Oh yeah, and while all of this is going on, Contador is still racing, despite the WADA rule that ANY clenbuterol found in your system is enough to have you serving a suspension.  When asked about the long delay and current status of Contador's case, McQuaid said he is just following protocol.  But I'm wondering, as are others, what happened to proper protocol for other cyclists like Li Fuyu and Tom Zirbel  whose positive A-sample results were announced before B-samples were even tested.  Both of them are still sitting out, and appropriately so.  Where is the equality amongst cyclists that the UCI is so proud of?  It will be interesting to see what Grey Manrod has to say about all of the upcoming developments....
Translation: "Danger! (out of work)" Further translation: "I've got lots of time on my hands, bitches."

Now, I realize that with all these different names of people and places and entities, this entire saga is getting pretty hard to follow.  So if you are having difficulties keeping track of who's who in this whole mess, I've put together a schematic for you using real pictures of all the places and people involved where I can.  There were a few individuals and locations that I couldn't find pictures of - so I just filled them in with substitutes.  I hope this helps make future discussion of this ongoing story a lot easier.  Click to enlarge.


  1. PooBah, just in case you weren't clear from our earlier whining.

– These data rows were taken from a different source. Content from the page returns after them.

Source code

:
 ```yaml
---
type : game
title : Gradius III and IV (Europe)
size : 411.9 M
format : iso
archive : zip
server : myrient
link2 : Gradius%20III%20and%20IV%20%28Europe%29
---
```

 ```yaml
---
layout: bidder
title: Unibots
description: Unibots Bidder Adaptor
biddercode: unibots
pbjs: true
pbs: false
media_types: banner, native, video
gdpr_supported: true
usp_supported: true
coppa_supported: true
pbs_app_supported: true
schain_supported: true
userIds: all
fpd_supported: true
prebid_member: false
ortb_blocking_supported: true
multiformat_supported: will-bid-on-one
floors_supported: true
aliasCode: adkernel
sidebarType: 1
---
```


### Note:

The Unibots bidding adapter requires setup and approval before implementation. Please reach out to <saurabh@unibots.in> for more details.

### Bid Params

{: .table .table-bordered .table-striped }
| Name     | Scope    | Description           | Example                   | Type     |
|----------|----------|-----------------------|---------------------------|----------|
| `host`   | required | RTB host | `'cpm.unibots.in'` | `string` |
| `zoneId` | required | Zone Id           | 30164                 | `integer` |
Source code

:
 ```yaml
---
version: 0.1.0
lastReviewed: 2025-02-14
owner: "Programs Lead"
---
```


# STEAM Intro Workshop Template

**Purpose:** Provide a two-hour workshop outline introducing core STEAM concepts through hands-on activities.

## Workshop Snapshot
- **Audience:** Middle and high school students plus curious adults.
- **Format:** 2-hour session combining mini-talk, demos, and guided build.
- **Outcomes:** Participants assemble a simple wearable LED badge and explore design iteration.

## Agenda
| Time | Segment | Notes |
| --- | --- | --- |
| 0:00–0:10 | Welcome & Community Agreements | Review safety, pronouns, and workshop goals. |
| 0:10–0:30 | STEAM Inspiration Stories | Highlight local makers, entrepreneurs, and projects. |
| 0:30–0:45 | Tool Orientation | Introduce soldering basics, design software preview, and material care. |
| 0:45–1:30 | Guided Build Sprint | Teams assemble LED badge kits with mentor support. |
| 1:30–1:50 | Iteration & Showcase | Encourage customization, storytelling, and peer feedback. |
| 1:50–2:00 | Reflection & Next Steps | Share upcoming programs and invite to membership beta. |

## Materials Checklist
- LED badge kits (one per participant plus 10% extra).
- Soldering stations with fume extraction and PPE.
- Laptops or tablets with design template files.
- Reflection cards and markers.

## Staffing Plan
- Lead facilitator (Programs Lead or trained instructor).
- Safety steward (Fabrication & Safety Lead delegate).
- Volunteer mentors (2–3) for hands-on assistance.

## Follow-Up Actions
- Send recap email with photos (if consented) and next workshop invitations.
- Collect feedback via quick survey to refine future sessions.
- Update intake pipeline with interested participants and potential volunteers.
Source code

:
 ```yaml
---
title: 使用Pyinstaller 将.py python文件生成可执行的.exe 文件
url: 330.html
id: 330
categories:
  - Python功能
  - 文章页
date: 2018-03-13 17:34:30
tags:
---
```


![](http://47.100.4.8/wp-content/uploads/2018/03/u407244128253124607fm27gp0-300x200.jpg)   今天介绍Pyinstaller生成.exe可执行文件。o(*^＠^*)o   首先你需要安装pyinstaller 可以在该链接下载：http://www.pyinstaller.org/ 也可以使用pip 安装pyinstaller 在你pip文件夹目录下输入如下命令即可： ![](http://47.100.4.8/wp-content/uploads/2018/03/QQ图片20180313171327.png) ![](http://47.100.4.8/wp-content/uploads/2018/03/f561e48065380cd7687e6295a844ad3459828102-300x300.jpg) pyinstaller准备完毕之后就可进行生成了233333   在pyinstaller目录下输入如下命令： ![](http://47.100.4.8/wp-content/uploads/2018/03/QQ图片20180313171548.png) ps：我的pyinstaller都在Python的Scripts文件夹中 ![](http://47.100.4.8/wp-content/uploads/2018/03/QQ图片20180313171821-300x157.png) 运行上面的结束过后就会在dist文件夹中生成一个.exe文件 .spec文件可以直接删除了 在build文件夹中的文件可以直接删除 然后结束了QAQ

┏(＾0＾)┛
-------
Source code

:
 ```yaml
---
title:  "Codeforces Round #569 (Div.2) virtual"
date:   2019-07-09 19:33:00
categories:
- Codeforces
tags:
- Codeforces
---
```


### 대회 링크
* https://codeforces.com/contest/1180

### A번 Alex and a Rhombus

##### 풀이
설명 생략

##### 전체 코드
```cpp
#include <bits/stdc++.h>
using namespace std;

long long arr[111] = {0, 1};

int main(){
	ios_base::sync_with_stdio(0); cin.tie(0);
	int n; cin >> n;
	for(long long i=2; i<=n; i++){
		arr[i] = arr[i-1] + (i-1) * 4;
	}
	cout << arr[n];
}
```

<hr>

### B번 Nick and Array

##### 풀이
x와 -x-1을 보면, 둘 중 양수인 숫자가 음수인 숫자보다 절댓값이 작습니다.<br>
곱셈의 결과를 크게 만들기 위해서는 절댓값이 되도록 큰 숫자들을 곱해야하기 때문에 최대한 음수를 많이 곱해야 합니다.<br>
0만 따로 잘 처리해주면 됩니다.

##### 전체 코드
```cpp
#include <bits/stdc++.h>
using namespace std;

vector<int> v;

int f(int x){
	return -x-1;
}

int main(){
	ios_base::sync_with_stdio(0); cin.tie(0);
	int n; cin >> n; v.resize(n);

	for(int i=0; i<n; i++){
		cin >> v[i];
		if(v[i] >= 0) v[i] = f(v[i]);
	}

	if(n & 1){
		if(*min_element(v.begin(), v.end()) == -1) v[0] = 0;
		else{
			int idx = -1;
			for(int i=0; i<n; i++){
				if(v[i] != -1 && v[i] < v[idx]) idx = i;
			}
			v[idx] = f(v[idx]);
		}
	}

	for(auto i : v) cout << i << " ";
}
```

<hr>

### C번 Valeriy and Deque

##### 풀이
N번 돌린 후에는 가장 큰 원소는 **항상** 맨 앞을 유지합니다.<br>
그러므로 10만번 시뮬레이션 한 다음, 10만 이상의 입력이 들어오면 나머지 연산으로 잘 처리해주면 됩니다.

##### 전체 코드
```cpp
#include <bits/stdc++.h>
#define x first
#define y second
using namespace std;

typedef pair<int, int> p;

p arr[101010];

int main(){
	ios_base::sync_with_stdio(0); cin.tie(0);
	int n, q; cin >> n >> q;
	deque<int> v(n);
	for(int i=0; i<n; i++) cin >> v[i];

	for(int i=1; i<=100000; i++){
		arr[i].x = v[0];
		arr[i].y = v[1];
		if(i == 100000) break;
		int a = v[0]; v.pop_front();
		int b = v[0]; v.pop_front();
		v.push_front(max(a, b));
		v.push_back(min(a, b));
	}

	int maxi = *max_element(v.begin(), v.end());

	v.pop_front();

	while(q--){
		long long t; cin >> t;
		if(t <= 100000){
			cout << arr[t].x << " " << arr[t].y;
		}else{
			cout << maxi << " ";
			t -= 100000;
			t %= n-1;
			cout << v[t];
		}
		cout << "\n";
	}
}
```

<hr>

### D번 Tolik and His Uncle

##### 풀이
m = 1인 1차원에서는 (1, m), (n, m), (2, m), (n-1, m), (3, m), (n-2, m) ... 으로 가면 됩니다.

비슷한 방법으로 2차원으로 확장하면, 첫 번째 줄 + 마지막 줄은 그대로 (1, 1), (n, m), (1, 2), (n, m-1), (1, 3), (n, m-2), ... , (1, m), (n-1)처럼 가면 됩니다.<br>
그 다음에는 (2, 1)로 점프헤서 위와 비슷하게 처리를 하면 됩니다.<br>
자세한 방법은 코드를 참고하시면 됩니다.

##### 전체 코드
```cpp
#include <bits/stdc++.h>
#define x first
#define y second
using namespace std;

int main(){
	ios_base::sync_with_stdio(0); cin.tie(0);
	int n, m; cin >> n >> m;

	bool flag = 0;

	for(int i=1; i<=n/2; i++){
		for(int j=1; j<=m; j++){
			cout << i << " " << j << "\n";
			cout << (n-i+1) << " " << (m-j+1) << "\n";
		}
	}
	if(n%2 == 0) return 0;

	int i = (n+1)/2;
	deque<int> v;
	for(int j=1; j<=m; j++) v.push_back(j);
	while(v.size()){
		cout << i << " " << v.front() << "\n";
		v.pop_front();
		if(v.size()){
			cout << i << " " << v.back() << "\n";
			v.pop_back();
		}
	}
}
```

    We are not nearly as interested in hearing about men being injected as we are seeing hot, nearly nude women and pondering if they would let us inject them.

  2. Here ya go Anonymous (note that there's a bicycle in the background. Therefore this is art, and not to be confused with porn).

    PooBah, I tried to think something to add to the "Floyd Wars", but the more I thought about it, the more I felt a crushing sensation on my windpipe, as if some dark force was willing it so.

    Also I think Eddy Merckx might be my father.

  3. Anonymous: Patience, Friday is just around the corner

    DH: If EM is your dad, please ask him for me the real story behind the '68 Giro. Also - see if you can snag me an old Molteni cap as well. Thanks

  4. It would seem that the world has drastically underestimated the legal fraternity's zany sense of humour. First Grey and Manrod, now this from Contador's counsel...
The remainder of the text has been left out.